2
votes

W is a tall and skinny real valued matrix, and diag(S) is a diagonal matrix consists of +1 or -1 on the diagonal. I want the eigen decomposition of A = W * diag(S) * W' where single quote denotes transposition. The main problem is that A is pretty big. Since A is symmetric, rank deficient, and I actually know the maximum rank of A (from W), I think I should be able to do this efficiently. Any idea how to approach this?

My eventual goal is to compute the matrix exponential of A without using MATLAB's expm which is pretty slow for big matrices and does not take advantage of rank deficiency.
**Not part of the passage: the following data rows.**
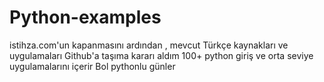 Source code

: # Python-examples

istihza.com'un kapanmasını ardından , mevcut Türkçe kaynakları ve uygulamaları Github'a taşıma kararı aldım 
100+ python giriş ve orta seviye uygulamalarını içerir
Bol pythonlu günler 
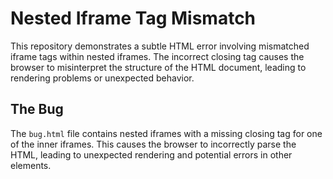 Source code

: # Nested Iframe Tag Mismatch

This repository demonstrates a subtle HTML error involving mismatched iframe tags within nested iframes.  The incorrect closing tag causes the browser to misinterpret the structure of the HTML document, leading to rendering problems or unexpected behavior.

## The Bug

The `bug.html` file contains nested iframes with a missing closing tag for one of the inner iframes. This causes the browser to incorrectly parse the HTML, leading to unexpected rendering and potential errors in other elements. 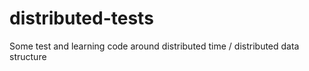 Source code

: # distributed-tests

Some test and learning code around distributed time / distributed data structure

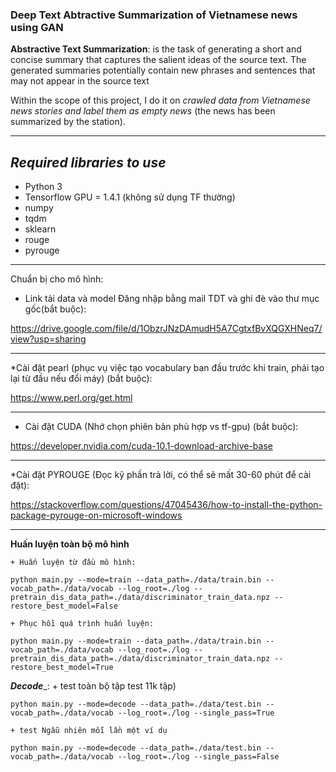 
### Deep Text Abtractive Summarization of Vietnamese news using GAN

**Abstractive Text Summarization**: is the task of generating a short and concise summary that captures the salient ideas of the source text. The generated summaries potentially contain new phrases and sentences that may not appear in the source text

Within the scope of this project, I do it on *crawled data from Vietnamese news stories and label them as empty news* (the news has been summarized by the station).

---

*Required libraries to use*
---
* Python 3
* Tensorflow GPU = 1.4.1 (không sử dụng TF thường)
* numpy
* tqdm
* sklearn
* rouge
* pyrouge

---
Chuẩn bị cho mô hình:

* Link tải data và model 
Đăng nhập bằng mail TDT và ghi đè vào thư mục gốc(bắt buộc):

https://drive.google.com/file/d/1ObzrJNzDAmudH5A7CgtxfBvXQGXHNeq7/view?usp=sharing

---
*Cài đặt pearl (phục vụ việc tạo vocabulary ban đầu trước khi train, phải tạo lại từ đầu nếu đổi máy) (bắt buộc):

https://www.perl.org/get.html

---
* Cài đặt CUDA (Nhớ chọn phiên bản phù hợp vs tf-gpu) (bắt buộc):

https://developer.nvidia.com/cuda-10.1-download-archive-base

---
*Cài đặt PYROUGE (Đọc kỹ phần trả lời, có thể sẽ mất 30-60 phút để cài đặt):

https://stackoverflow.com/questions/47045436/how-to-install-the-python-package-pyrouge-on-microsoft-windows

---
____Huấn luyện toàn bộ mô hình____

    + Huấn luyện từ đầu mô hình:

    python main.py --mode=train --data_path=./data/train.bin --vocab_path=./data/vocab --log_root=./log --pretrain_dis_data_path=./data/discriminator_train_data.npz --restore_best_model=False

    + Phục hồi quá trình huấn luyện:

    python main.py --mode=train --data_path=./data/train.bin --vocab_path=./data/vocab --log_root=./log --pretrain_dis_data_path=./data/discriminator_train_data.npz --restore_best_model=True

___Decode____: 
	+ test toàn bộ tập test 11k tập)

    python main.py --mode=decode --data_path=./data/test.bin --vocab_path=./data/vocab --log_root=./log --single_pass=True

	+ test Ngẫu nhiên mỗi lần một ví dụ

    python main.py --mode=decode --data_path=./data/test.bin --vocab_path=./data/vocab --log_root=./log --single_pass=False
If A = U * diag(Z) * U' is the eigen decomposition, exp(A) = U * diag(exp(Z)) * U'.

While finding an orthogonal U such that W * diag(S) * W' = U' * diag(Z) * U' looks promising to have an easy algorithm, I need some linear algebra help here.

2

2 Answers

4
votes

I'd first perform the so called 'thin' QR factorization of W, then compute the eigenvalue decomposition of R*diag(S)*R', then use this to compute the eig decomposition of A.

N = 10;
n=3;
S = 2*(rand(1,n)>0.5)-1;
W = rand(N,n);

[Q,R] = qr(W,0);
[V,D] = eig(R*diag(S)*R');

%this is the non rank-deficient part of eig(W*diag(S)*W')
D_A = D;
V_A = Q*V;

%compare with
[V_full,D_full] = eig(W*diag(S)*W');

Hope this helps.

A.

2
votes

MATLAB actually has an implementation for retrieving the largest (or smallest) eigen values and vectors. Use eigs(A,k) to get the k largest.

To get the largest only, one can use the Power iteration method, or better yet Rayleigh quotient iteration.